Allow recursion only on DoH and DoT, while keeping 53/UDP for authoritative responses only

[Turab]

This is a feature idea.

I have two Technitium instances at different sites running in a cluster. I am using them for both DNS hosting and recursion for ads and malware blocking. I don't want to have my two servers open to the world prone to amplification attacks. Since my client variation is distributed (like different ISPs, dynamic IPs with different locations and mobile clients), I can't limit recursion only to an IP grup or to private IPs only.

It would be best to be able to have 53/UDP serve only authoritative answers and drop recursion requests; but allow recursion on other protocols like DoH, DoT and DoQ.
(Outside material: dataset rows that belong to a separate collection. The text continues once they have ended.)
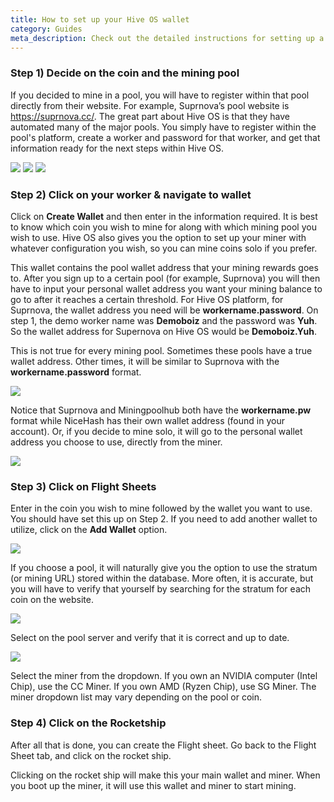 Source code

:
 ```yaml
---
title: How to set up your Hive OS wallet
category: Guides
meta_description: Check out the detailed instructions for setting up a wallet in the Hive OS system.
---
```


### Step 1) Decide on the coin and the mining pool
If you decided to mine in a pool, you will have to register within that pool directly from their website. For example, Suprnova’s pool website is https://suprnova.cc/. The great part about Hive OS is that they have automated many of the major pools. You simply have to register within the pool's platform, create a worker and password for that worker, and get that information ready for the next steps within Hive OS.

<img src="https://lbd.hiveos.farm/kbase/images/custom/0_15xxIauan7l9q8pW.png">


<img src="https://lbd.hiveos.farm/kbase/images/custom/0_wWUQhCTCthFEtGIR.png">


<img src="https://lbd.hiveos.farm/kbase/images/custom/0_pvFVB_ORr6tG-9CC.png">

### Step 2) Click on your worker & navigate to wallet
Click on **Create Wallet** and then enter in the information required. It is best to know which coin you wish to mine for along with which mining pool you wish to use. Hive OS also gives you the option to set up your miner with whatever configuration you wish, so you can mine coins solo if you prefer.

This wallet contains the pool wallet address that your mining rewards goes to. After you sign up to a certain pool (for example, Suprnova) you will then have to input your personal wallet address you want your mining balance to go to after it reaches a certain threshold. For Hive OS platform, for Suprnova, the wallet address you need will be **workername.password**. On step 1, the demo worker name was **Demoboiz** and the password was **Yuh**. So the wallet address for Supernova on Hive OS would be **Demoboiz.Yuh**.

This is not true for every mining pool. Sometimes these pools have a true wallet address. Other times, it will be similar to Suprnova with the **workername.password** format.

<img src="https://lbd.hiveos.farm/kbase/images/custom/0_Qw6q2uT1h5YgozKy.png">

Notice that Suprnova and Miningpoolhub both have the **workername.pw** format while NiceHash has their own wallet address (found in your account). Or, if you decide to mine solo, it will go to the personal wallet address you choose to use, directly from the miner.

<img src="https://lbd.hiveos.farm/kbase/images/custom/0_g0MVchej7uecSTgq.png">

### Step 3) Click on Flight Sheets
Enter in the coin you wish to mine followed by the wallet you want to use. You should have set this up on Step 2. If you need to add another wallet to utilize, click on the **Add Wallet** option.

<img src="https://lbd.hiveos.farm/kbase/images/custom/0_D1f6FdBlRCyZ6dj3.png">

If you choose a pool, it will naturally give you the option to use the stratum (or mining URL) stored within the database. More often, it is accurate, but you will have to verify that yourself by searching for the stratum for each coin on the website.

<img src="https://lbd.hiveos.farm/kbase/images/custom/0_SufrJy9NX0N_gHHm.png">

Select on the pool server and verify that it is correct and up to date.

<img src="https://lbd.hiveos.farm/kbase/images/custom/0_DH94ACYcWvzHBfpE.png">

Select the miner from the dropdown. If you own an NVIDIA computer (Intel Chip), use the CC Miner. If you own AMD (Ryzen Chip), use SG Miner. The miner dropdown list may vary depending on the pool or coin.

### Step 4) Click on the Rocketship
After all that is done, you can create the Flight sheet. Go back to the Flight Sheet tab, and click on the rocket ship.

Clicking on the rocket ship will make this your main wallet and miner. When you boot up the miner, it will use this wallet and miner to start mining.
I know DoH and DoT also have different attack vectors; but still, it would be a big leap at mitigation.

Don't you agree?

[ShreyasZare]

Thanks for the request. Running both public authoritative and recursive DNS server together is not recommended and not a good idea. Its best to have separate DNS servers for both the roles so as to avoid multiple such issues since all config that the DNS server has applies to all supported protocols. For example, you wont be able to configure a proper rate limiting value too for such a deployment since it may not work well for both the roles the DNS server is configured for.

[Turab]

I see. In fact that's already the reason why I suggested separating the rate limiting settings for the type of requests. Running different instances would need two different IP addresses and would be harder to maintain I think. Because that would mean at least 3 different sites with 3 different IPs and in my case, it would be better with 4 of them; for it wouldn't be very much reliable to have only one authoritative server.

[ShreyasZare]

Yes, it would mean running multiple DNS servers but that's the only proper way to do it.